Jason Furman, former chair of the White House Council of Economic Advisers: We will likely need to update our competition policies to promote competition if we want to have more investment, more dynamism, more productivity growth, less inequality and lower prices for consumers.


Editors’ note: In the last few weeks, the Federal Trade Commission has been holding a series of public hearings to discuss whether competition enforcement policies should be updated to better reflect changes in the US economy, namely market concentration and the proliferation of new technologies. The FTC hearings, which will be held throughout the fall and winter, cover topics as varied as privacy and big data, the consumer welfare standard in antitrust and labor market monopsonies. In order to provide ProMarket readers with a better understanding of the debates, we have asked a number of selected participants to share their thoughts on the topics at hand.

You can read all previous installments here

[This is a lightly edited transcript of remarks at the Federal Trade Commission Hearing on September 13, 2018]

The Slowdown in Productivity Growth and Increase in Inequality

When I was chairing the Council of Economic Advisers, I came to the issue of competition policy partly out of what I will now admit was a bit of paranoia. There was a crime that had been committed and we were looking for suspects. The crime was low productivity growth and high inequality. Something was clearly going wrong in the economy. Productivity growth was more than a percentage point lower over the prior decade than it had been previously. At the same time, high levels of inequality continued to move higher. And those were the two main factors that were underlying the slowdown of income growth for typical families, which is the central challenge for economic policy.

What could we do to raise productivity growth or to reduce inequality? We were looking around at a lot of different suspects—and just to be clear, there is more than one cause of this set of phenomena—but one potential cause we alighted on was competition and antitrust. Part of what motivated this was a few sub-facts under those two big ones. Here are a few of them.

First, a number of economists had documented that throughout the economy, there was less churn and dynamism; fewer businesses being created; average business age increasing, larger businesses increasingly dominating the economy; fewer people moving from job to job, so a little bit more of a sclerosis than we would like to think is the case for the US economy (e.g. Molloy et al. 2016, Davis and Haltiwanger 2014).

Second, there has been a downward trend in business investment, which was partly the result of a shift to intangibles but which cannot fully be explained by their increase (Crouzet and Eberly 2018, Gutiérrez and Philippon 2017b, Farhi and Guorio 2018).

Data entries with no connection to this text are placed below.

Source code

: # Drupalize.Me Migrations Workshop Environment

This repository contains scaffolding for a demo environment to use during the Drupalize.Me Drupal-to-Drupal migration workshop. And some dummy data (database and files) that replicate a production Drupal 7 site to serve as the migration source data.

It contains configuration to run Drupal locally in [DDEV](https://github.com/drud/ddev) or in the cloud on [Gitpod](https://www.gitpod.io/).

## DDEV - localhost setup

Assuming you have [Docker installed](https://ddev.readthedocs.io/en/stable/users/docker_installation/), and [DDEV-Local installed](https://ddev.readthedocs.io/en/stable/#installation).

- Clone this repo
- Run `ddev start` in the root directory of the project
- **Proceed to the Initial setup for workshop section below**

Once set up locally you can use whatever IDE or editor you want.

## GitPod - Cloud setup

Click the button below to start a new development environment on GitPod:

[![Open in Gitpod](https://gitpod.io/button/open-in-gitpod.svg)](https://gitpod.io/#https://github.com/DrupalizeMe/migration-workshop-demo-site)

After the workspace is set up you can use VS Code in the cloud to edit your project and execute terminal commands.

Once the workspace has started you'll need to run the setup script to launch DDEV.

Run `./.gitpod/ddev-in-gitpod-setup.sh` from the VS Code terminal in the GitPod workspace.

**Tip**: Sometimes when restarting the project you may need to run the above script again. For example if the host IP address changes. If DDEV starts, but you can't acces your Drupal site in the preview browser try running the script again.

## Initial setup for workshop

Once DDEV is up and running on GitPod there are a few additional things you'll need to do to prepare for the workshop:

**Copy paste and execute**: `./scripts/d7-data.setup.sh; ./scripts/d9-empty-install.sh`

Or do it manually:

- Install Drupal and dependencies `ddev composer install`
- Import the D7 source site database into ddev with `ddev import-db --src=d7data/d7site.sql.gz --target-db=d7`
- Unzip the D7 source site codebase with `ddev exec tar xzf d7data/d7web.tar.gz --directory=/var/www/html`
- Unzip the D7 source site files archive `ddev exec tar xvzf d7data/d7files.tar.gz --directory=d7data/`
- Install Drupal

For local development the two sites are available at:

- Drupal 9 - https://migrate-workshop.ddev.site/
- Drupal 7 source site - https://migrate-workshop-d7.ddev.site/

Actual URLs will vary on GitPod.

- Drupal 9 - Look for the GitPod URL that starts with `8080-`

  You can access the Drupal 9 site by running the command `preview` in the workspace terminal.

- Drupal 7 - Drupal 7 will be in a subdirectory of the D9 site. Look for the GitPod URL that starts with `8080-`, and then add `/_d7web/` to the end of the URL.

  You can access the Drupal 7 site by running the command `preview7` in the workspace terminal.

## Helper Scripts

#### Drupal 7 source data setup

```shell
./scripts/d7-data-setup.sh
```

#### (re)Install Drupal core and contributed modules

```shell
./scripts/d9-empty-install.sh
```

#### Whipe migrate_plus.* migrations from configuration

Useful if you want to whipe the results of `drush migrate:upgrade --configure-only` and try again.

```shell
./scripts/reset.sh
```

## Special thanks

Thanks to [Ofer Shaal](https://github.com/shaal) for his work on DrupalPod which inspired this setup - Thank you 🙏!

Third, on the inequality side, there was a fall in the share of income going to labor (De Loecker and Eeckhout 2017).

And finally, there has been both an increase in markups, a rise in the rate of return to capital relative to the safe rate of return and an increasingly skewed rate of return to capital, with some very successful companies having persistently very high returns, much higher relative to the median than was previously the case (Barkai 2017, Furman and Orszag 2018).

The Increase in Concentration in the Macro and Micro Data

Based on this fact pattern in the aggregate data we decided to look beneath the aggregates to see what was going on at the firm and industry levels.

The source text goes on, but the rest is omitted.